Фото: instagram.com/dinarochka.a, president.gov.by

— После возвращения из Пхенчхана Александр Лукашенко предложил тебе программу тренировок: «Я тебе топор подготовлю, косу, чтобы плечевой пояс нагрузить». Затем в Instagram ты опубликовала фото с косой. Что это было — шутка или учеба?

— Много кто подкалывал меня на эту тему, в том числе биатлонисты: «Когда уже косить пойдешь? Когда пойдешь рубить дрова?» А я что? Приехала домой к маме. Она разводит кроликов. Как-то говорит: «Поедешь с нами за травой? Нужно покосить». — «Почему бы и нет?» Приехали на большое поле. Косить-то я не умею, а косу попросила для того, чтобы сделать фото. Опубликовав его, превратила этот сюжет в шутку над собой. Не думаю, что предложение покосить изначально было серьезным.

— Думаешь, президент знает о твоей проблеме с плечом и поэтому забеспокоился о твоем плечевом поясе?

— Думаю, нет. Темы личных проблем мы как-то не поднимали. Наверное, он видел гонку, когда на финишном круге я еле-еле ехала, а ему хотелось, чтобы я обогнала всех. Вернее, чтобы не дала себя обогнать, когда уходила с огневого рубежа. Вот и решил, что мне нужно подкачаться.

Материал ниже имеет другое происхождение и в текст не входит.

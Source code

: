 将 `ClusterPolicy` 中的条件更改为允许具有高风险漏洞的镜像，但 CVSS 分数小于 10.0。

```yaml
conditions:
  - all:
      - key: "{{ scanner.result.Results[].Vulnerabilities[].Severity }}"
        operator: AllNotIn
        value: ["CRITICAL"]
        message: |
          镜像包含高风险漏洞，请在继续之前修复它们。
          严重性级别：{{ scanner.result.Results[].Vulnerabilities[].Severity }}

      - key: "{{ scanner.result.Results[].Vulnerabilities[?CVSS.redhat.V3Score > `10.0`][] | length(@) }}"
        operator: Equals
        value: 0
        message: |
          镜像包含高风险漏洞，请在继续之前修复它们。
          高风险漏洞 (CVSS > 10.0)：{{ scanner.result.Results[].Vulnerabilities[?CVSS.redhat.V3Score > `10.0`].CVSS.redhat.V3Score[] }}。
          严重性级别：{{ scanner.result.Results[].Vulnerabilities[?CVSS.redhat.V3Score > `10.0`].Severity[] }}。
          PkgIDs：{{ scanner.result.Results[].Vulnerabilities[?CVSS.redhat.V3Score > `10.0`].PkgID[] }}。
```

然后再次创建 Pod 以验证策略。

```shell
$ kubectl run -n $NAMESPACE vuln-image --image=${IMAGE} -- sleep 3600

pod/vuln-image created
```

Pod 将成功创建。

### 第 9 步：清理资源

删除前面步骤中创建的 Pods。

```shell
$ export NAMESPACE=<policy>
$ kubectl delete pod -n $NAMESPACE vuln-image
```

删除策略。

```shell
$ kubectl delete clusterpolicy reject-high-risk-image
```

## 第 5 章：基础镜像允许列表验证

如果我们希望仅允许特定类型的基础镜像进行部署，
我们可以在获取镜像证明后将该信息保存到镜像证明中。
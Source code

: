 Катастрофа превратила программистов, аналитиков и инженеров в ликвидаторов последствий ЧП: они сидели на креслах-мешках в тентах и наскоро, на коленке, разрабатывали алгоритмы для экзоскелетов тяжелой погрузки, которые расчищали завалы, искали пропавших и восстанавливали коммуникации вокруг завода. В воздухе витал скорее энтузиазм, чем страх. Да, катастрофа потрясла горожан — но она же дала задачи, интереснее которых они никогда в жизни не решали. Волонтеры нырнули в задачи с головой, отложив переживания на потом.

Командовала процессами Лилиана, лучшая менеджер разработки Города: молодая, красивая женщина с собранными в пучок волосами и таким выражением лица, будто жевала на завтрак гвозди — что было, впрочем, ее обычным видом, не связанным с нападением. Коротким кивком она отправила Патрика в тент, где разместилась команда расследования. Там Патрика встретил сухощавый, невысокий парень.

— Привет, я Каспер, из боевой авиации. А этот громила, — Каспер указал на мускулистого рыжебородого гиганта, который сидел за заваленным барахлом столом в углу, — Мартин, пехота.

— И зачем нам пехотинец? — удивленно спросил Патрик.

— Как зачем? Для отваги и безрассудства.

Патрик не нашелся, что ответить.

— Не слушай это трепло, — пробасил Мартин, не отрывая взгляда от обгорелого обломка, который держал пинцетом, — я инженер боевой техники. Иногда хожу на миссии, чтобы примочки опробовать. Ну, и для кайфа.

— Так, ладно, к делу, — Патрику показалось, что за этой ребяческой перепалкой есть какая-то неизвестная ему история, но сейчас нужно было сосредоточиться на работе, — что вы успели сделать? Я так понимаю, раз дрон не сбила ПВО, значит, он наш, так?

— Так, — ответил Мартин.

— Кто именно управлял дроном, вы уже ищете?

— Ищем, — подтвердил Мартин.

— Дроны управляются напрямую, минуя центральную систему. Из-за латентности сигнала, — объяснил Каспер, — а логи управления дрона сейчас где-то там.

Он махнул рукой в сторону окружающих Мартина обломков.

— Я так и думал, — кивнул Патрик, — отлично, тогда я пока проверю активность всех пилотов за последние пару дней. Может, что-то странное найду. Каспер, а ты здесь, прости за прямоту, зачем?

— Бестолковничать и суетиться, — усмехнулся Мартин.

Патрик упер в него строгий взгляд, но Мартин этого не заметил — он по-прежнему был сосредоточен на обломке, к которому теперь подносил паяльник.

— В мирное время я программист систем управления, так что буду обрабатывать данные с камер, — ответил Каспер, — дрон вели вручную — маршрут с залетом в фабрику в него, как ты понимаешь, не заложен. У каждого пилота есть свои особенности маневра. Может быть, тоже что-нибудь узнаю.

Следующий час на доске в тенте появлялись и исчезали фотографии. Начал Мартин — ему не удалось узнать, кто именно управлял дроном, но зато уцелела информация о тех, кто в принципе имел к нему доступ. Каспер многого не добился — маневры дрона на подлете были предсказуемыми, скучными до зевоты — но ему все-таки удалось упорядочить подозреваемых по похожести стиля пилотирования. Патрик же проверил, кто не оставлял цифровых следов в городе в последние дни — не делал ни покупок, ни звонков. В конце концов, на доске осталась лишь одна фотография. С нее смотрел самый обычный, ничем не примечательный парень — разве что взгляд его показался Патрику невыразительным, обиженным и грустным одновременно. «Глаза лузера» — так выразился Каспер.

— Сейчас в соцсетях обсуждают другую твою фотографию. В преддверии свадьбы Дарью Юркевич ты сфотографировалась с табличкой «Я следующая».

— Кажется, мне стоит серьезнее отнестись к постам в Instagram! Мы просто выбирали таблички для общего снимка. Так вышло, что мне досталась именно эта. Без подтекста. Когда-то я же все равно выйду замуж!


— Тебе присвоили звание «Почетный гражданин Чаусского района». Что оно дает? Бесплатный проезд на автобусе?

— Не знаю, не уточняла. Я могу присутствовать на всех концертах, которые там будут проходить.

— Кто, по-твоему, главная звезда, которая доезжала до Чаусов?

— Из белорусских звезд были Плотникова и Хлестов. Кстати, недавно проверяла и вот: на доске почета в Чаусах моего фото нет!

— Летом ты завела декоративного кролика Барни.

— Давно мечтала об этом. Долго выбирала, как вдруг попросила парня съездить и посмотреть на декоративных кроликов вживую. Бывает, что хочешь чего-то, но только когда увидишь, можешь понять, нужно тебе это или нет. Барни сразу приглянулся мне. Окрас у него интересный. Где-то сбоку можно разглядеть пятнышко-«сердечко».

Я как-то взяла Барни с собой на сбор в Раубичах. Ему было грустно, ведь меня постоянно не было. Он гадил — разбрасывал по комнате опилки, что лежали у него в клетке. Не очень-то приятно было уборщице каждый день прибираться за ним… Поняла, что Барни будет луше дома у мамы, с детьми — моими братиком и сестричкой. Скучаю по нему. Он растет, грызет все подряд. Мама жалуется на него, а мне, когда бываю дома, всегда интересно наблюдать, как он спит и играет. Необычно, для меня это не то же самое, что смотреть за кошками-собаками.

— «Не стоит бояться испытаний в жизни. Сильный ветер ломает только слабые деревья», — написала ты в Instagram. Твой новый девиз?

— В тот период, когда работала и, не говоря тренерам, поднимала руку, брала что-то, представляя перед собой вторую палку, сильно расстраивалась от того, что это невозможно. Потом поймала себя на мысли, что, чем больше расстраиваюсь, тем хуже себе делаю. Нужно не сломаться на этом пути восстановлении, а дальше все будет хорошо.